La minorité Rom mérite une mention spécifique. Je suis fermement convaincu que les programmes communs de l’UE, surtout dans le domaine de l’éducation, accélèreraient considérablement l’intégration des Roms.
Enfin, je voudrais vous rappeler que toute nation, quelle que soit sa taille, est une minorité comparée aux 500 millions de citoyens de l’Europe.
Monika Beňová (PSE). – (SK) La protection des minorités est incontestablement un principe fondamental, et dans mon pays, la République slovaque, un niveau vraiment exceptionnellement élevé de protection est garanti aux minorités. Si nous devons parler de minorités ethniques, on peut dire que cette norme est également garantie sous la forme de l’autonomie culturelle et éducative, puisque notre plus importante minorité ethnique possède sa propre université.
Toutefois, je suis fondamentalement opposée à l’ouverture d’une discussion sur l’autonomie territoriale, parce que je considère qu’il s’agit d’une question politique et juridique très importante, et aussi parce que je la trouve, en termes humanistes, navrante. Elle pourrait entraîner le malheur des populations. L’ouverture de discussions sur l’autonomie territoriale menacerait aussi fondamentalement l’unité et l’avancée réussie de l’Union européenne.
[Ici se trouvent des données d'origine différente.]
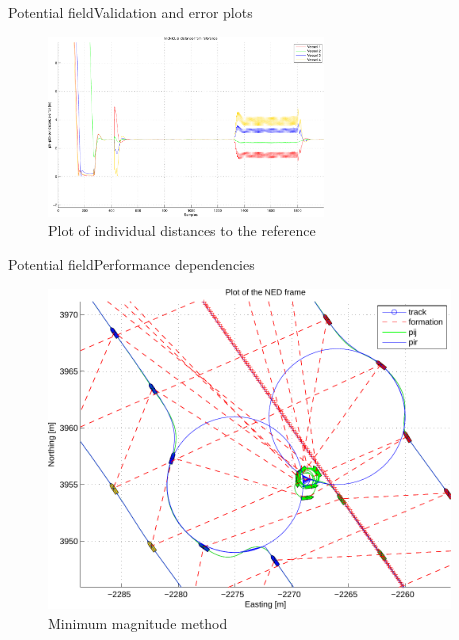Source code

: \documentclass[10pt,handout]{beamer}
\begin{document}
\begin{frame}{Potential field}{Validation and error plots}
  \begin{figure}
    \includegraphics[width=0.65\textwidth]{img/pdfdistfromref}
    \caption{Plot of individual distances to the reference}
  \end{figure}
\end{frame}

\begin{frame}{Potential field}{Performance dependencies}
  \begin{figure}
    \includegraphics[width=0.95\textwidth]{img/wp_gen_ass_fail}
    \caption{Minimum magnitude method}
  \end{figure}
\end{frame}
\end{document}
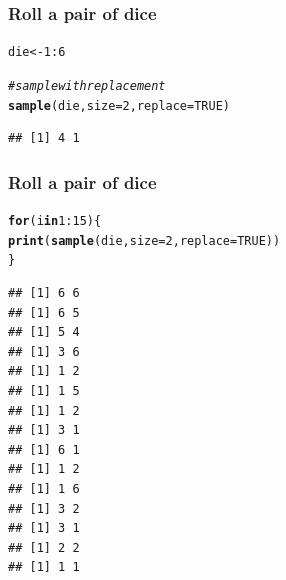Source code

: \documentclass[12pt]{beamer}\usepackage[]{graphicx}\usepackage[]{color}
\makeatletter
\newcommand{\hlnum}[1]{\textcolor[rgb]{0.686,0.059,0.569}{#1}}%
\newcommand{\hlcom}[1]{\textcolor[rgb]{0.678,0.584,0.686}{\textit{#1}}}%
\newcommand{\hlopt}[1]{\textcolor[rgb]{0,0,0}{#1}}%
\newcommand{\hlstd}[1]{\textcolor[rgb]{0.345,0.345,0.345}{#1}}%
\newcommand{\hlkwa}[1]{\textcolor[rgb]{0.161,0.373,0.58}{\textbf{#1}}}%
\newcommand{\hlkwb}[1]{\textcolor[rgb]{0.69,0.353,0.396}{#1}}%
\newcommand{\hlkwc}[1]{\textcolor[rgb]{0.333,0.667,0.333}{#1}}%
\newcommand{\hlkwd}[1]{\textcolor[rgb]{0.737,0.353,0.396}{\textbf{#1}}}%
\newenvironment{kframe}{%
 \def\at@end@of@kframe{}%
 \ifinner\ifhmode%
  \def\at@end@of@kframe{\end{minipage}}%
  \begin{minipage}{\columnwidth}%
 \fi\fi%
 \def\FrameCommand##1{\hskip\@totalleftmargin \hskip-\fboxsep
 \colorbox{shadecolor}{##1}\hskip-\fboxsep
     \hskip-\linewidth \hskip-\@totalleftmargin \hskip\columnwidth}%
 \MakeFramed {\advance\hsize-\width
   \@totalleftmargin\z@ \linewidth\hsize
   \@setminipage}}%
 {\par\unskip\endMakeFramed%
 \at@end@of@kframe}
\newenvironment{knitrout}{}{} %
\makeatother
\begin{document}
\begin{frame}[fragile]
\frametitle{Roll a pair of dice}

\begin{knitrout}\footnotesize
{}\color{fgcolor}\begin{kframe}
\begin{alltt}
\hlstd{die} \hlkwb{<-} \hlnum{1}\hlopt{:}\hlnum{6}

\hlcom{# sample with replacement}
\hlkwd{sample}\hlstd{(die,} \hlkwc{size} \hlstd{=} \hlnum{2}\hlstd{,} \hlkwc{replace} \hlstd{=} \hlnum{TRUE}\hlstd{)}
\end{alltt}
\begin{verbatim}
## [1] 4 1
\end{verbatim}
\end{kframe}
\end{knitrout}

\end{frame}


\begin{frame}[fragile]
\frametitle{Roll a pair of dice}

\begin{knitrout}\scriptsize
{}\color{fgcolor}\begin{kframe}
\begin{alltt}
\hlkwa{for} \hlstd{(i} \hlkwa{in} \hlnum{1}\hlopt{:}\hlnum{15}\hlstd{) \{}
  \hlkwd{print}\hlstd{(}\hlkwd{sample}\hlstd{(die,} \hlkwc{size} \hlstd{=} \hlnum{2}\hlstd{,} \hlkwc{replace} \hlstd{=} \hlnum{TRUE}\hlstd{))}
\hlstd{\}}
\end{alltt}
\begin{verbatim}
## [1] 6 6
## [1] 6 5
## [1] 5 4
## [1] 3 6
## [1] 1 2
## [1] 1 5
## [1] 1 2
## [1] 3 1
## [1] 6 1
## [1] 1 2
## [1] 1 6
## [1] 3 2
## [1] 3 1
## [1] 2 2
## [1] 1 1
\end{verbatim}
\end{kframe}
\end{knitrout}
\end{frame}

\end{document}
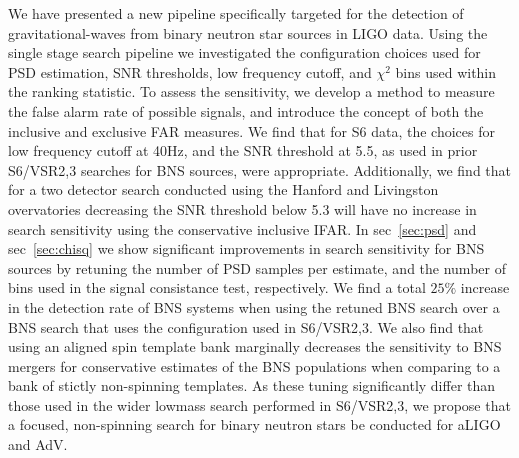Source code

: We have presented a new pipeline specifically targeted for the detection of gravitational-waves from binary neutron star sources in LIGO data. Using the single stage search pipeline we investigated the configuration choices used for PSD estimation, SNR thresholds, low frequency cutoff, and $\chi^2$ bins used within the ranking statistic. To assess the sensitivity, we develop a method to measure the false alarm rate of possible signals, and introduce the concept of both the inclusive and exclusive FAR measures. We find that for S6 data, the choices for low frequency cutoff at 40Hz, and the SNR threshold at 5.5, as used in prior S6/VSR2,3 searches for BNS sources, were appropriate. Additionally, we find that for a two detector search conducted using the Hanford and Livingston overvatories decreasing the SNR threshold below 5.3 will have no increase in search sensitivity using the conservative inclusive IFAR. In sec~\ref{sec:psd} and sec~\ref{sec:chisq} we show significant improvements in search sensitivity for BNS sources by retuning the number of PSD samples per estimate, and the number of bins used in the signal consistance test, respectively. We find a total $25\%$ increase in the detection rate of BNS systems when using the retuned BNS search over a BNS search that uses the configuration used in S6/VSR2,3. We also find that using an aligned spin template bank marginally decreases the sensitivity 
to BNS mergers for conservative estimates of the BNS populations when comparing to a bank of stictly non-spinning templates. As these tuning significantly differ than those used in the wider lowmass search performed in S6/VSR2,3, we propose that a focused, non-spinning search for binary neutron stars be conducted for aLIGO and AdV.

\label{sec:conclusions}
Pour conclure, Monsieur le Commissaire, puisque vous avez parlé de respect – oui, il est parfaitement normal que la société majoritaire nourrisse le plus grand respect pour ses minorités, mais je pense que les minorités vivant dans une société fonctionnant sainement devrait avoir un égal respect pour cette société.
Tatjana Ždanoka (Verts/ALE). - Monsieur le Président, je tiens à remercie M. Tabajdi pour son excellent travail. Il est déplorable que nous ne puissions pas conclure nos débats par une résolution.
J’ai la ferme conviction que les droits des minorités doivent faire partie intégrante de l’acquis communautaire. Malheureusement, la Commission rechigne à suggérer la moindre mesure dans ce domaine. Nous ne devrions pas oublier que les droits des minorités font partie des droits de l’homme et que, par conséquent, nos normes en la matière doivent être aussi élevées que possible. N’oublions pas non plus que le respect et la protection des minorités comptent parmi les critères de Copenhague. La Commission n’applique même pas correctement ces critères dans le cadre du processus d’adhésion.
Nous sommes prêts à faire des concessions, dans l’espoir que la situation s’améliore par la suite, mais, depuis les adhésions, il n’existe toujours pas d’instrument pour aborder la question, comme le commissaire Barrot l’a indiqué le mois dernier. L’Union européenne a élaboré des normes communes dans le domaine des droits de minorités, et c’est là un devoir absolu.
Edit Bauer (PPE-DE). - (HU) Merci beaucoup, Monsieur le Président. Il existe dans l’Union européenne quelques territoires politiques où une double norme est appliquée. Les critères de Copenhague sur les droits des minorités s’appliquent aux pays candidats – comme nous l’avons déjà entendu aujourd’hui – mais ces mêmes droits n’existent pas dans le droit communautaire. Si la richesse de l’Europe tient à sa diversité culturelle et que personne ne veut voir la culture et la langue des petites nations disparaître, alors le besoin de protection, y compris de protection juridique des minorités ethniques est encore plus important. Dans les nouveaux États membres, la protection apparente offerte par l’internationale socialiste a disparu et les sentiments nationaux se renforcent. De plus, diverses formes de nationalisme oppressif apparaît souvent dans les nouveaux États membres, surtout depuis que les critères de Copenhague ne sont plus contraignants. Nous constatons souvent un renforcement des efforts assimilationnistes – soi-disant dans l’intérêt des minorités. Malheureusement, c’est un outil politique souvent utilisé par les partis populistes pour retourner la majorité contre la minorité.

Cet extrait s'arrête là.